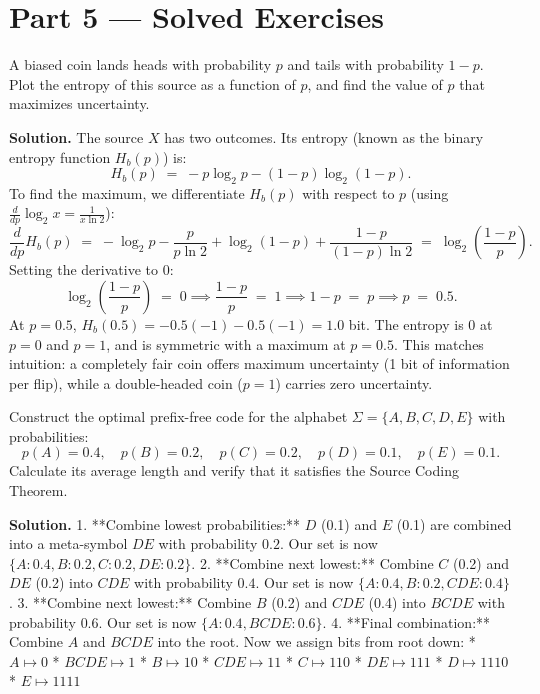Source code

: \newpage

\section{Part 5 \texorpdfstring{---}{--} Solved Exercises}

\begin{exercise}
A biased coin lands heads with probability $p$ and tails with probability $1-p$. Plot the entropy of this source as a function of $p$, and find the value of $p$ that maximizes uncertainty.
\end{exercise}

\textbf{Solution.}
The source $X$ has two outcomes. Its entropy (known as the binary entropy function $H_b(p)$) is:
\[
  H_b(p) \;=\; -p \log_2 p - (1-p) \log_2 (1-p).
\]
To find the maximum, we differentiate $H_b(p)$ with respect to $p$ (using $\frac{d}{dp}\log_2 x = \frac{1}{x \ln 2}$):
\[
  \frac{d}{dp} H_b(p) \;=\; -\log_2 p - \frac{p}{p \ln 2} + \log_2(1-p) + \frac{1-p}{(1-p)\ln 2} \;=\; \log_2 \left(\frac{1-p}{p}\right).
\]
Setting the derivative to 0:
\[
  \log_2 \left(\frac{1-p}{p}\right) \;=\; 0 \implies \frac{1-p}{p} \;=\; 1 \implies 1-p \;=\; p \implies p \;=\; 0.5.
\]
At $p = 0.5$, $H_b(0.5) = -0.5(-1) - 0.5(-1) = 1.0$ bit. The entropy is 0 at $p=0$ and $p=1$, and is symmetric with a maximum at $p=0.5$. This matches intuition: a completely fair coin offers maximum uncertainty (1 bit of information per flip), while a double-headed coin ($p=1$) carries zero uncertainty.

\begin{exercise}
Construct the optimal prefix-free code for the alphabet $\Sigma = \{A, B, C, D, E\}$ with probabilities:
\[
  p(A) = 0.4, \quad p(B) = 0.2, \quad p(C) = 0.2, \quad p(D) = 0.1, \quad p(E) = 0.1.
\]
Calculate its average length and verify that it satisfies the Source Coding Theorem.
\end{exercise}

\textbf{Solution.}
1. **Combine lowest probabilities:** $D$ (0.1) and $E$ (0.1) are combined into a meta-symbol $DE$ with probability $0.2$. Our set is now $\{A: 0.4, B: 0.2, C: 0.2, DE: 0.2\}$.
2. **Combine next lowest:** Combine $C$ (0.2) and $DE$ (0.2) into $CDE$ with probability $0.4$. Our set is now $\{A: 0.4, B: 0.2, CDE: 0.4\}$.
3. **Combine next lowest:** Combine $B$ (0.2) and $CDE$ (0.4) into $BCDE$ with probability $0.6$. Our set is now $\{A: 0.4, BCDE: 0.6\}$.
4. **Final combination:** Combine $A$ and $BCDE$ into the root.
Now we assign bits from root down:
* $A \mapsto 0$
* $BCDE \mapsto 1$
  * $B \mapsto 10$
  * $CDE \mapsto 11$
    * $C \mapsto 110$
    * $DE \mapsto 111$
      * $D \mapsto 1110$
      * $E \mapsto 1111$

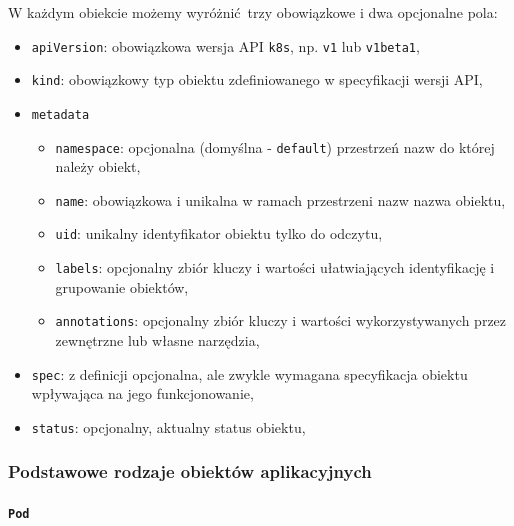 \documentclass[a4paper,12pt,twoside,openany]{report}
\providecommand{\tightlist}{%
  \setlength{\itemsep}{0pt}\setlength{\parskip}{0pt}}
\newcommand{\passthrough}[1]{#1}
\begin{document}
W każdym obiekcie możemy wyróżnić~trzy obowiązkowe i dwa opcjonalne
pola:

\begin{itemize}
\tightlist
\item
  \passthrough{\lstinline!apiVersion!}: obowiązkowa wersja API
  \passthrough{\lstinline!k8s!}, np. \passthrough{\lstinline!v1!} lub
  \passthrough{\lstinline!v1beta1!},
\item
  \passthrough{\lstinline!kind!}: obowiązkowy typ obiektu zdefiniowanego
  w specyfikacji wersji API,
\item
  \passthrough{\lstinline!metadata!}

  \begin{itemize}
  \tightlist
  \item
    \passthrough{\lstinline!namespace!}: opcjonalna (domyślna -
    \passthrough{\lstinline!default!}) przestrzeń nazw do której należy
    obiekt,
  \item
    \passthrough{\lstinline!name!}: obowiązkowa i unikalna w ramach
    przestrzeni nazw nazwa obiektu,
  \item
    \passthrough{\lstinline!uid!}: unikalny identyfikator obiektu tylko
    do odczytu,
  \item
    \passthrough{\lstinline!labels!}: opcjonalny zbiór kluczy i wartości
    ułatwiających identyfikację i grupowanie obiektów,
  \item
    \passthrough{\lstinline!annotations!}: opcjonalny zbiór kluczy i
    wartości wykorzystywanych przez zewnętrzne lub własne narzędzia,\\
  \end{itemize}
\item
  \passthrough{\lstinline!spec!}: z definicji opcjonalna, ale zwykle
  wymagana specyfikacja obiektu wpływająca na jego funkcjonowanie,
\item
  \passthrough{\lstinline!status!}: opcjonalny, aktualny status obiektu,
\end{itemize}

\hypertarget{podstawowe-rodzaje-obiektuxf3w-aplikacyjnych}{%
\subsubsection{Podstawowe rodzaje obiektów
aplikacyjnych}\label{podstawowe-rodzaje-obiektuxf3w-aplikacyjnych}}

\hypertarget{pod-1}{%
\paragraph{\texorpdfstring{\texttt{Pod}}{Pod}}\label{pod-1}}
\end{document}
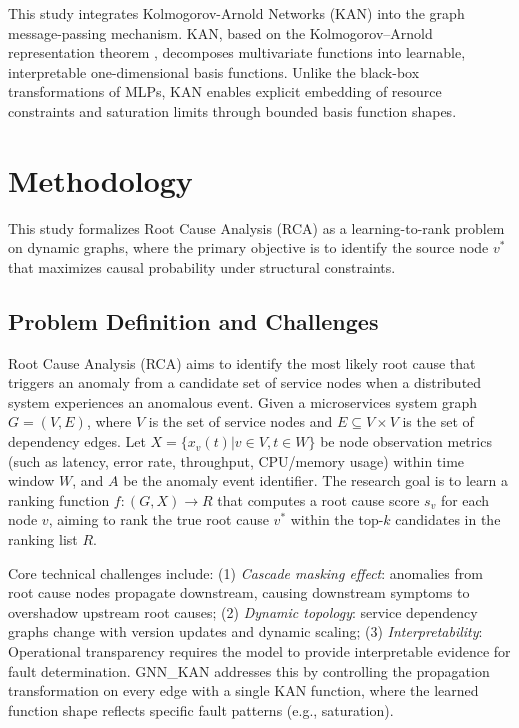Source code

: \documentclass[conference]{IEEEtran}
\begin{document}
This study integrates Kolmogorov-Arnold Networks (KAN) \cite{kan2024} into the graph message-passing mechanism. KAN, based on the Kolmogorov--Arnold representation theorem \cite{kolmogorov1957,kan2024}, decomposes multivariate functions into learnable, interpretable one-dimensional basis functions. Unlike the black-box transformations of MLPs, KAN enables explicit embedding of resource constraints and saturation limits through bounded basis function shapes.

\section{Methodology}

This study formalizes Root Cause Analysis (RCA) as a learning-to-rank problem on dynamic graphs, where the primary objective is to identify the source node $v^*$ that maximizes causal probability under structural constraints.

\subsection{Problem Definition and Challenges}

Root Cause Analysis (RCA) aims to identify the most likely root cause that triggers an anomaly from a candidate set of service nodes when a distributed system experiences an anomalous event. Given a microservices system graph $G=(V, E)$, where $V$ is the set of service nodes and $E \subseteq V \times V$ is the set of dependency edges. Let $X = \{x_v(t) | v \in V, t \in W\}$ be node observation metrics (such as latency, error rate, throughput, CPU/memory usage) within time window $W$, and $A$ be the anomaly event identifier. The research goal is to learn a ranking function $f: (G, X) \to R$ that computes a root cause score $s_v$ for each node $v$, aiming to rank the true root cause $v^*$ within the top-$k$ candidates in the ranking list $R$.

Core technical challenges include: (1) \textit{Cascade masking effect}: anomalies from root cause nodes propagate downstream, causing downstream symptoms to overshadow upstream root causes; (2) \textit{Dynamic topology}: service dependency graphs change with version updates and dynamic scaling; (3) \textit{Interpretability}: Operational transparency requires the model to provide interpretable evidence for fault determination. GNN\_KAN addresses this by controlling the propagation transformation on every edge with a single KAN function, where the learned function shape reflects specific fault patterns (e.g., saturation).
\end{document}
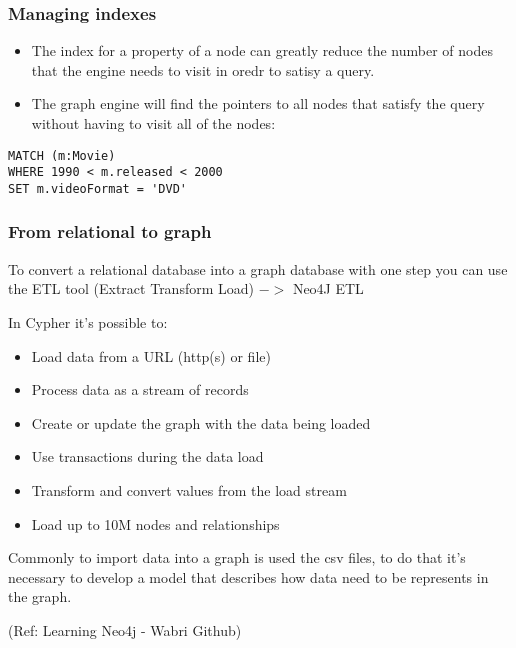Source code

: \begin{frame}[fragile]\frametitle{Managing indexes}
\begin{itemize}
\item The index for a property of a node can greatly reduce the number of nodes that the engine needs to visit in oredr to satisy a query.
\item The graph engine will find the pointers to all nodes that satisfy the query without having to visit all of the nodes:
\end{itemize}


\begin{lstlisting}
MATCH (m:Movie)
WHERE 1990 < m.released < 2000
SET m.videoFormat = 'DVD'
\end{lstlisting}

\end{frame}

\begin{frame}[fragile]\frametitle{From relational to graph}
To convert a relational database into a graph database with one step you can use the ETL tool (Extract Transform Load) $->$ Neo4J ETL

In Cypher it's possible to:

\begin{itemize}
\item Load data from a URL (http(s) or file)
\item Process data as a stream of records
\item Create or update the graph with the data being loaded
\item Use transactions during the data load
\item Transform and convert values from the load stream
\item Load up to 10M nodes and relationships
\end{itemize}

Commonly to import data into a graph is used the csv files, to do that it's necessary to develop a model that describes how data need to be represents in the graph.

{\tiny (Ref: Learning Neo4j - Wabri Github)}

\end{frame}

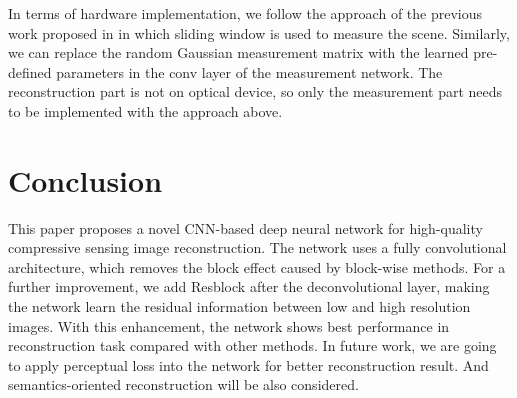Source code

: \documentclass[review]{elsarticle}
\begin{document}
In terms of hardware implementation, we follow the approach of the previous work proposed in \cite{shi2011high} in which sliding window is used to measure the scene. Similarly, we can replace the random Gaussian measurement matrix with the learned pre-defined  parameters in the conv layer of the measurement network. The reconstruction part is not on optical device, so only the measurement part needs to be implemented with the approach above.

\section{Conclusion}\label{Conclusion}\label{conclusion}
This paper proposes a novel CNN-based deep neural network for high-quality compressive sensing image reconstruction. The network uses a fully convolutional architecture, which removes the block effect caused by block-wise methods. For a further improvement, we add Resblock after the deconvolutional layer, making the network learn the residual information between low and high resolution images. With this enhancement, the network shows best performance in reconstruction task compared with other methods. In future work, we are going to apply perceptual loss into the network for better reconstruction result. And semantics-oriented reconstruction will be also considered.



\end{document}
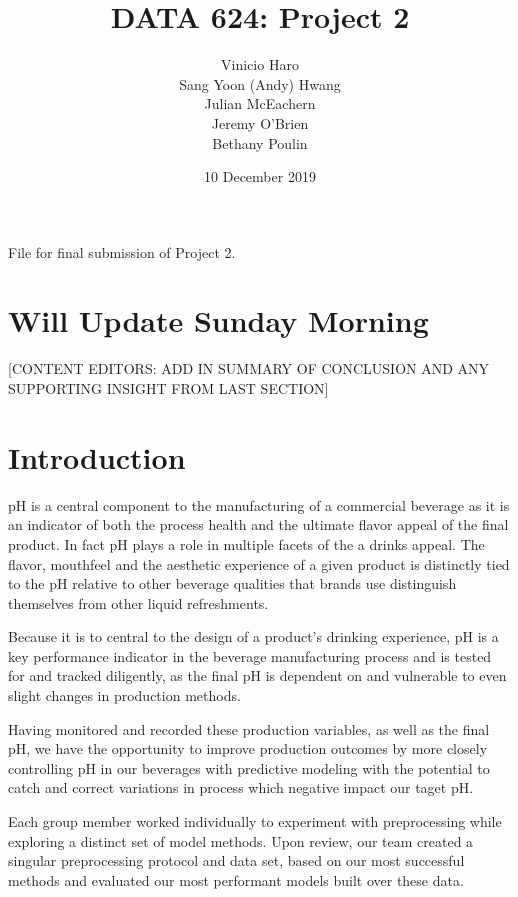 \documentclass[]{report}
\title{DATA 624: Project 2}
\author{Vinicio Haro \\ Sang Yoon (Andy) Hwang \\ Julian McEachern \\ Jeremy O'Brien \\ Bethany Poulin}
\date{10 December 2019}
\begin{document}
\maketitle

{
\setcounter{tocdepth}{1}
\tableofcontents
}
File for final submission of Project 2.

\thispagestyle{empty}
\newpage
\clearpage
{}

\hypertarget{will-update-sunday-morning}{%
\chapter{Will Update Sunday Morning}\label{will-update-sunday-morning}}

{[}CONTENT EDITORS: ADD IN SUMMARY OF CONCLUSION AND ANY SUPPORTING
INSIGHT FROM LAST SECTION{]}

\hypertarget{introduction}{%
\chapter{Introduction}\label{introduction}}

pH is a central component to the manufacturing of a commercial beverage
as it is an indicator of both the process health and the ultimate flavor
appeal of the final product. In fact pH plays a role in multiple facets
of the a drinks appeal. The flavor, mouthfeel and the aesthetic
experience of a given product is distinctly tied to the pH relative to
other beverage qualities that brands use distinguish themselves from
other liquid refreshments.

Because it is to central to the design of a product's drinking
experience, pH is a key performance indicator in the beverage
manufacturing process and is tested for and tracked diligently, as the
final pH is dependent on and vulnerable to even slight changes in
production methods.

Having monitored and recorded these production variables, as well as the
final pH, we have the opportunity to improve production outcomes by more
closely controlling pH in our beverages with predictive modeling with
the potential to catch and correct variations in process which negative
impact our taget pH.

Each group member worked individually to experiment with preprocessing
while exploring a distinct set of model methods. Upon review, our team
created a singular preprocessing protocol and data set, based on our
most successful methods and evaluated our most performant models built
over these data.
\end{document}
--*--
* **What you are asked to do**: Would you please copy exactly the part of the entries above that begins at the line containing "pH is a central" and ends at the line containing "manufacturing process and", both lines included?

* **Output for this exercise**:
pH is a central component to the manufacturing of a commercial beverage
as it is an indicator of both the process health and the ultimate flavor
appeal of the final product. In fact pH plays a role in multiple facets
of the a drinks appeal. The flavor, mouthfeel and the aesthetic
experience of a given product is distinctly tied to the pH relative to
other beverage qualities that brands use distinguish themselves from
other liquid refreshments.

Because it is to central to the design of a product's drinking
experience, pH is a key performance indicator in the beverage
manufacturing process and is tested for and tracked diligently, as the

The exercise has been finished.